How intensively to treat these patients is still debatable, Dr. Tawbi noted, pointing out a study that found giving combination checkpoint immunotherapy to Stage 3 patients was not more effective than one immunotherapy drug alone. One-quarter of Stage 3 patients do not experience recurrence 10 years after diagnosis even without treatment, thus doctors also need to balance the possible benefits of systemic therapy with the risks of major side effects. So, both Drs. Atkins and Luke stressed the need for molecular markers indicating patients’ likelihood of experiencing side effects as well as markers that can indicate who is likely to benefit from adjuvant treatment — both important areas of future research.
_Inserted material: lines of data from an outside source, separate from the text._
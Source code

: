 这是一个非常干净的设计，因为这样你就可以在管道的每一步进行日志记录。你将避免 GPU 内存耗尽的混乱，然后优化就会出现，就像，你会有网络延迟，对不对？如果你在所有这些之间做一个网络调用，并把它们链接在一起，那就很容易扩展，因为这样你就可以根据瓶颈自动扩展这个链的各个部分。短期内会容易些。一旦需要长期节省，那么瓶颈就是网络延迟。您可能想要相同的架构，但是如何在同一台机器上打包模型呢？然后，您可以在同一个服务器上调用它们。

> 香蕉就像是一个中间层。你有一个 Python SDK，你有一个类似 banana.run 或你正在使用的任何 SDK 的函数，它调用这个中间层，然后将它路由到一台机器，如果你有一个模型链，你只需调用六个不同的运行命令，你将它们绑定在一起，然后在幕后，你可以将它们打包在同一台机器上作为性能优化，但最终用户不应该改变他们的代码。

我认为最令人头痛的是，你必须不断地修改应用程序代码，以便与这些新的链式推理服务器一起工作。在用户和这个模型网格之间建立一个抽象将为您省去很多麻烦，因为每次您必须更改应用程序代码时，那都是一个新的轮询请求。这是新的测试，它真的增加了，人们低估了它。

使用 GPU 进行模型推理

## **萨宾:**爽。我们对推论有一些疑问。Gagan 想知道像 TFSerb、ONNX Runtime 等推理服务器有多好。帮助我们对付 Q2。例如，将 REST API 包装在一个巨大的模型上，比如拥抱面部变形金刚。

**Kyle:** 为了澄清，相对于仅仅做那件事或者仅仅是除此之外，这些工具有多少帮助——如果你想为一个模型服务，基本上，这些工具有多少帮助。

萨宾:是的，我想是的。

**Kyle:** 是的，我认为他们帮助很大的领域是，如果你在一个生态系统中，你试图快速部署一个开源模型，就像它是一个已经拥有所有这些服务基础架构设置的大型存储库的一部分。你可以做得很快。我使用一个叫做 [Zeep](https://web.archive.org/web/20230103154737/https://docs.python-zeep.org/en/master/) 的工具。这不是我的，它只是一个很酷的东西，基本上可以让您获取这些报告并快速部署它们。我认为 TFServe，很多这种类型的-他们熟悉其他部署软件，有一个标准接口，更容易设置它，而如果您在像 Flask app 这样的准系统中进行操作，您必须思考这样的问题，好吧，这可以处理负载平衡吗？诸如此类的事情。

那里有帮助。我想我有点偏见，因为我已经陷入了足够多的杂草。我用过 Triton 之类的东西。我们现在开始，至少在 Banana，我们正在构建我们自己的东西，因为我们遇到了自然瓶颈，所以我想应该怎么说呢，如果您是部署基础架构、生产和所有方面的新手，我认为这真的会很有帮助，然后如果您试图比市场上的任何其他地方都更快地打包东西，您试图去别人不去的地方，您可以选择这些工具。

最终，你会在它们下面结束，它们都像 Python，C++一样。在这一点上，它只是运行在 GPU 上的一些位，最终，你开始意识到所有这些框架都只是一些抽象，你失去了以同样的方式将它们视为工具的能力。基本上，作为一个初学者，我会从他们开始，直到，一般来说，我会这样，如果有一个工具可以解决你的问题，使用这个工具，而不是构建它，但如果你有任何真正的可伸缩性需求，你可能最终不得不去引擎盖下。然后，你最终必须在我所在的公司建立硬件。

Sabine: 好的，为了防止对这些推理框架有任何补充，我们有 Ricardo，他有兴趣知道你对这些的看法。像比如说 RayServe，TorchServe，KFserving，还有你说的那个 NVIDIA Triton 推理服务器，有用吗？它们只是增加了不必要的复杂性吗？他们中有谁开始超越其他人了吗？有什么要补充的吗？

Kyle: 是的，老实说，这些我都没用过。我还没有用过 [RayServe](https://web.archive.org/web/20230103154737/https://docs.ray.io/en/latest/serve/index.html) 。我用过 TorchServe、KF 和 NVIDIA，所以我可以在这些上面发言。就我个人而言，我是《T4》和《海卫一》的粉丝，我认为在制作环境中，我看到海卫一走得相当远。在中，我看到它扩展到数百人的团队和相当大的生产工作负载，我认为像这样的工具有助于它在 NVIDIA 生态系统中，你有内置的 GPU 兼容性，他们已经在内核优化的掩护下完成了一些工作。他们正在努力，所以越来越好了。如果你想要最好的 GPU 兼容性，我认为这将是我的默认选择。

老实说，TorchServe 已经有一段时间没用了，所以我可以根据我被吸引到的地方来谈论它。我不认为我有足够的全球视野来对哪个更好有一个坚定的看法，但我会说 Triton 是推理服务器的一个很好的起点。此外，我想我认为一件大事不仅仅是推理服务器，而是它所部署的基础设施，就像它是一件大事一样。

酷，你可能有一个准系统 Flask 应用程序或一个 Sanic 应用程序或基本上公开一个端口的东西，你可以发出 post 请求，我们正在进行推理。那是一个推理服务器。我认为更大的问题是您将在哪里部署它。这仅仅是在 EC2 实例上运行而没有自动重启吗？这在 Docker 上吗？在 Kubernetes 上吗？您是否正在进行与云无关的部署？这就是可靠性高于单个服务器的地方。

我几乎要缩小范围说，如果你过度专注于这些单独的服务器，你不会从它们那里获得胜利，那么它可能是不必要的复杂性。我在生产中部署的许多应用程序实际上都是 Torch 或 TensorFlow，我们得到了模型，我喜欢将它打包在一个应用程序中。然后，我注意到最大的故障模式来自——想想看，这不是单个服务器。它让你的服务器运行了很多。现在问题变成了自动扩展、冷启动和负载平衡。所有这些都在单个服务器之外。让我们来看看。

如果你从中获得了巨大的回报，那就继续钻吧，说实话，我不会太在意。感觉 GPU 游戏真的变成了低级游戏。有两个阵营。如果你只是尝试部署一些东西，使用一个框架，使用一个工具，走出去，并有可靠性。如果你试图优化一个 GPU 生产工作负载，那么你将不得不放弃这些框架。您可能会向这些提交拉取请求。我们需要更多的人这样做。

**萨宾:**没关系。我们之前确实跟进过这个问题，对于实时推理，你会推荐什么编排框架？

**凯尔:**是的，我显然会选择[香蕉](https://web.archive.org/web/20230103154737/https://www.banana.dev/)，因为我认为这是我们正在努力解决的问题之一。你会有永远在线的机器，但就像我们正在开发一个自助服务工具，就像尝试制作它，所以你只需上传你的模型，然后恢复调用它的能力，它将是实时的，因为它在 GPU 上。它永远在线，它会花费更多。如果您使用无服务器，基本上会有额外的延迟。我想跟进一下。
Dr. Luke stressed that some patients with Stage 2B-C also have high-risk disease likely to recur and currently have worse survival than some patients with Stage 3 melanoma. In a clinical study he conducted, researchers showed the immunotherapy drug pembrolizumab improved recurrence-free survival at one-year following treatment in patients with Stage 2B/C melanoma, compared to no treatment, making it the standard of care for these patients, he claimed.
Researchers are also experimentally treating Stage 3 melanoma patients before surgery (called the ‘neoadjuvant’ setting) with encouraging results. Dr. Tawbi was excited to report that when clinicians gave such patients nivolumab with relatlimab before surgery, analysis of their tumor tissue following surgery revealed nearly two-thirds of them had a complete response with little to no major side effects. Studies are underway to determine if this neoadjuvant therapy offers more benefit than adjuvant therapy. However, Dr. Atkins stressed that neoadjuvant treatments have the added advantage of providing earlier signals to show whether treatments are working in patients’ tumors. Dr. Rodabe Amaria of the University of Texas MD Anderson Cancer Center also pointed out neoadjuvant therapy is a highly useful research tool. “I encourage any pharmaceutical company that has a new compound or combinations to invest in a neoadjuvant regimen because you can learn so much—response, safety, biomarkers—with a small investment in a few patients in a short period of time. The research potential with neoadjuvant treatment is unparalleled and should be considered moving forward,” she said.
Dr. Luke concluded his keynote talk by saying, “Melanoma was the cancer that made cancer bad [a decade ago], and now it’s the cancer with perhaps the most therapeutic options than any other cancer out there.”